**INSTRUCTIONS TO FOLLOW:** From the line that contains "Explore places you" through the line that contains "[streetviewhub.com](https://streetviewhub.com) is based", output every line of the listing below exactly and leave out all the rest.

**INFORMATION SHOWN:**
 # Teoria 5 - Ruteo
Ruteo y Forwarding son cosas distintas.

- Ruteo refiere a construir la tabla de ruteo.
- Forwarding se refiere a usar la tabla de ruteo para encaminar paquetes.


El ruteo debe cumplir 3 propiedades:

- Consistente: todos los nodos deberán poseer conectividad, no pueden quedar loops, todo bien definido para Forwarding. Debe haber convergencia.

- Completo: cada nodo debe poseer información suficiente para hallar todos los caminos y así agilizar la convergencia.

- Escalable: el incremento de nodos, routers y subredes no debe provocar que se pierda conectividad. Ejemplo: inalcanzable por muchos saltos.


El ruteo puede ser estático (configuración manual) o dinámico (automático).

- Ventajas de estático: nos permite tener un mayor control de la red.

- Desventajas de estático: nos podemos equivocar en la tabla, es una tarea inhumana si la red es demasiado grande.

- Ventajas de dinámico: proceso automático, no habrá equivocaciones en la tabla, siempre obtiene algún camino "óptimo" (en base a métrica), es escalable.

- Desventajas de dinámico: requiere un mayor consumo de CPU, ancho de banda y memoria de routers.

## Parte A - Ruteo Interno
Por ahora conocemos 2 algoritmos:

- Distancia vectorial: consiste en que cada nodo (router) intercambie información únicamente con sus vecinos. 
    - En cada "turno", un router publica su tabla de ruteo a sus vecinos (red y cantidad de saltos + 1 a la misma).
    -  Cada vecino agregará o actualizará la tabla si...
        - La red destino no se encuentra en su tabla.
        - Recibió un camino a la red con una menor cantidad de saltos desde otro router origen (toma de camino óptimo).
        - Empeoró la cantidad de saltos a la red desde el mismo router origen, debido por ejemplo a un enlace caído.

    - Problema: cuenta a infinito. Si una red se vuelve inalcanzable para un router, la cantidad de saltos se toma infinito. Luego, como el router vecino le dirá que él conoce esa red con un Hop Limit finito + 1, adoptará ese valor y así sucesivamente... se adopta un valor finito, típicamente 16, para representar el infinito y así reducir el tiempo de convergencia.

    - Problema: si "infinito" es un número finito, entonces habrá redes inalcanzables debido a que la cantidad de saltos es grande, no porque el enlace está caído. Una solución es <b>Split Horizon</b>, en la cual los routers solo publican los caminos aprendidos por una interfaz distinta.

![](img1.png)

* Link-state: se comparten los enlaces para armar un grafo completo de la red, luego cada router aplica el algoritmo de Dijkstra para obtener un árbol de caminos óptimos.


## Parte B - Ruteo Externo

* * *

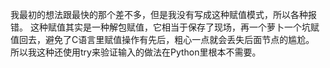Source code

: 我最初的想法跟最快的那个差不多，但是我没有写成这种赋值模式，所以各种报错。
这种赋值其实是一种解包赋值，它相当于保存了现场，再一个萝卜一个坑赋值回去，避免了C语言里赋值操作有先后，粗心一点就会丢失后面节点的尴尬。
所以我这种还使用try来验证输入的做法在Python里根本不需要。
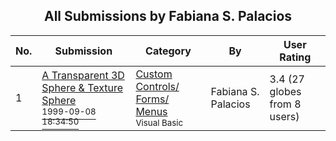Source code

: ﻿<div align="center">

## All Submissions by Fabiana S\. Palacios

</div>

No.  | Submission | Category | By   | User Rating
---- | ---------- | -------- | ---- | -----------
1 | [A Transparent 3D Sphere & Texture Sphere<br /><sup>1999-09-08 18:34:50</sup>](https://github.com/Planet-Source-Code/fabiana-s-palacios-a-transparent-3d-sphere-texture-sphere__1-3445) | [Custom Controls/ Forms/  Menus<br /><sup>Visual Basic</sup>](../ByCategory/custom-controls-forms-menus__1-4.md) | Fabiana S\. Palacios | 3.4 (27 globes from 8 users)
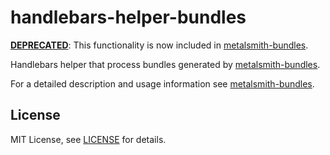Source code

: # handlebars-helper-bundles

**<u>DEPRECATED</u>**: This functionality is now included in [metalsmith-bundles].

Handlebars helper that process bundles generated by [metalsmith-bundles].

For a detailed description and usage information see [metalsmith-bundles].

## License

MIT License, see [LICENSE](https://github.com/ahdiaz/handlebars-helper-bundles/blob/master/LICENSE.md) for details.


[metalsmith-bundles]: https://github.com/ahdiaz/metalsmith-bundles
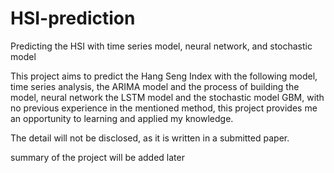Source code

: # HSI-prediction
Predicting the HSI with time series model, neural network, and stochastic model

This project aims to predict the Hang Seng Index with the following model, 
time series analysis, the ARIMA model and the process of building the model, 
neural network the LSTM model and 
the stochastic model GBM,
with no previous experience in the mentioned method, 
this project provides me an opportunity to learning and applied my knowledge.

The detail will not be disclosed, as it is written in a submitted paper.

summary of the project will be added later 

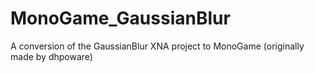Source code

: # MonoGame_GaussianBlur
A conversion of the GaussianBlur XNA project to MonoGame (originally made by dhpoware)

---

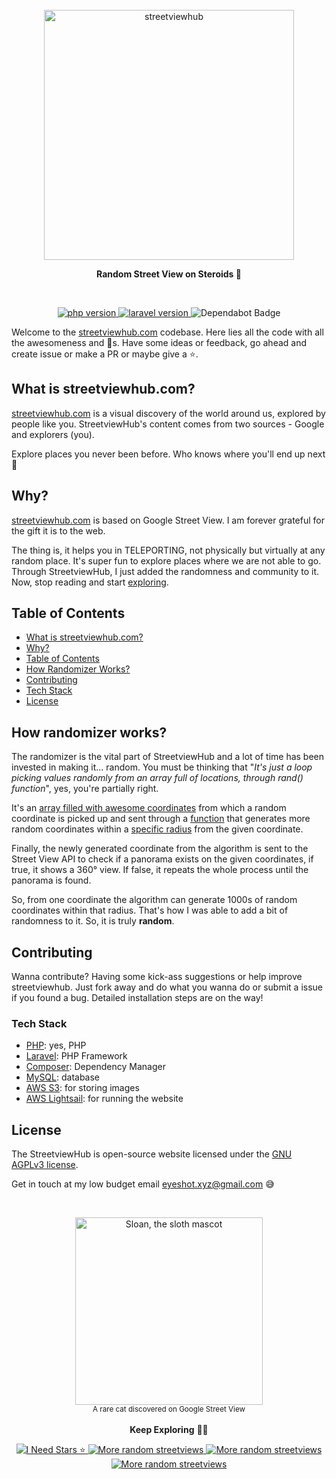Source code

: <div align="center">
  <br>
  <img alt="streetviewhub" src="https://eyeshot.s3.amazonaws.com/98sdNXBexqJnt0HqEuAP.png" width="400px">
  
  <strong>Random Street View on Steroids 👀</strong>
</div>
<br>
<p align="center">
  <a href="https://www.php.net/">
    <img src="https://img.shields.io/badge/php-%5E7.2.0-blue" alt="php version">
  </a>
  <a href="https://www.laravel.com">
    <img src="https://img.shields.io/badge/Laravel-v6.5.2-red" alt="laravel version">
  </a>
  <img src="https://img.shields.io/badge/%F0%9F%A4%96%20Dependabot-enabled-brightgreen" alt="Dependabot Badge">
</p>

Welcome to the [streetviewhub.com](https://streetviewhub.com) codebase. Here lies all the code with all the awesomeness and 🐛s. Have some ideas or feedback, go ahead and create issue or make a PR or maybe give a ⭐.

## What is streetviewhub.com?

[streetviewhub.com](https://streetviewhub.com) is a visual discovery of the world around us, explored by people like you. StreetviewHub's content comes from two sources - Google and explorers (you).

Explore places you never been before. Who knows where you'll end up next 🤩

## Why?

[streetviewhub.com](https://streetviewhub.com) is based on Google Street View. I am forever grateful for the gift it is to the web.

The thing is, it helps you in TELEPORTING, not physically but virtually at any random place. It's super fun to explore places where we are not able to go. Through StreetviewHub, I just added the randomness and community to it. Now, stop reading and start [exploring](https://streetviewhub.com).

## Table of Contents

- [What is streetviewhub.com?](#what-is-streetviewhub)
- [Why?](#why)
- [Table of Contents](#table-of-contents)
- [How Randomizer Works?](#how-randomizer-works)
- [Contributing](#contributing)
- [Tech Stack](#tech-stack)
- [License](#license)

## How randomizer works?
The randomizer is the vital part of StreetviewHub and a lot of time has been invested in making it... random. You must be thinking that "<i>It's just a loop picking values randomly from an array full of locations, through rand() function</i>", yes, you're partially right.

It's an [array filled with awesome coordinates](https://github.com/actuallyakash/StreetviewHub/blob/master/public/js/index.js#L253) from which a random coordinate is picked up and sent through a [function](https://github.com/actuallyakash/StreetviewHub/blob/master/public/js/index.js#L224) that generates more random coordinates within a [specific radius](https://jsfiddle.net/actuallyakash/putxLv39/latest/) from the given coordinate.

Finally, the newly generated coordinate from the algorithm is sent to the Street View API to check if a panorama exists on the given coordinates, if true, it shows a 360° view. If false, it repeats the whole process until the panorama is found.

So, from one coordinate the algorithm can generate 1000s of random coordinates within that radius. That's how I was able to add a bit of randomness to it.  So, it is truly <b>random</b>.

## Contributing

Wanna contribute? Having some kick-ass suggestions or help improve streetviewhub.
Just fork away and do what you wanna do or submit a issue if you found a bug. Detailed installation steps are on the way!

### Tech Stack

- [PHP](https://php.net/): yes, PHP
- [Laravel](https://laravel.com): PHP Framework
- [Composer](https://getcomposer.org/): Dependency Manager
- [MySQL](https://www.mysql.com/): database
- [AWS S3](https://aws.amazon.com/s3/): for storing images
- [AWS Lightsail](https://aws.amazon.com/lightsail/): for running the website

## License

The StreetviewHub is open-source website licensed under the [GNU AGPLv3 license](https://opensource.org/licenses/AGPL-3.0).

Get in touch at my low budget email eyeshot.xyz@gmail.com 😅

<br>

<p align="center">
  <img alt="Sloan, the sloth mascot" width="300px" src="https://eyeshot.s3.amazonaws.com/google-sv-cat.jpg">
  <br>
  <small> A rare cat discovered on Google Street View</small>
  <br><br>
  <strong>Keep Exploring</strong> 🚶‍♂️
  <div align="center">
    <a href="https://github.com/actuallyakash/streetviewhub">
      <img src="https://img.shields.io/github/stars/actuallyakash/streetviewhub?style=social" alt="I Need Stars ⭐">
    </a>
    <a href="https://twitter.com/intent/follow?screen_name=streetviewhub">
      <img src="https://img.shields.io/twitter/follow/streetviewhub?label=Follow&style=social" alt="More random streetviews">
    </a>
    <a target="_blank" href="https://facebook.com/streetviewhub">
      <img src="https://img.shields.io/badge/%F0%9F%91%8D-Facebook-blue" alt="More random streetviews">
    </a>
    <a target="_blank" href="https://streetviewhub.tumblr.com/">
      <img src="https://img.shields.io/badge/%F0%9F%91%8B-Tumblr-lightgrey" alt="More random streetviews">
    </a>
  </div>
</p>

**SOLVED PROBLEM:**
Explore places you never been before. Who knows where you'll end up next 🤩

## Why?

[streetviewhub.com](https://streetviewhub.com) is based on Google Street View. I am forever grateful for the gift it is to the web.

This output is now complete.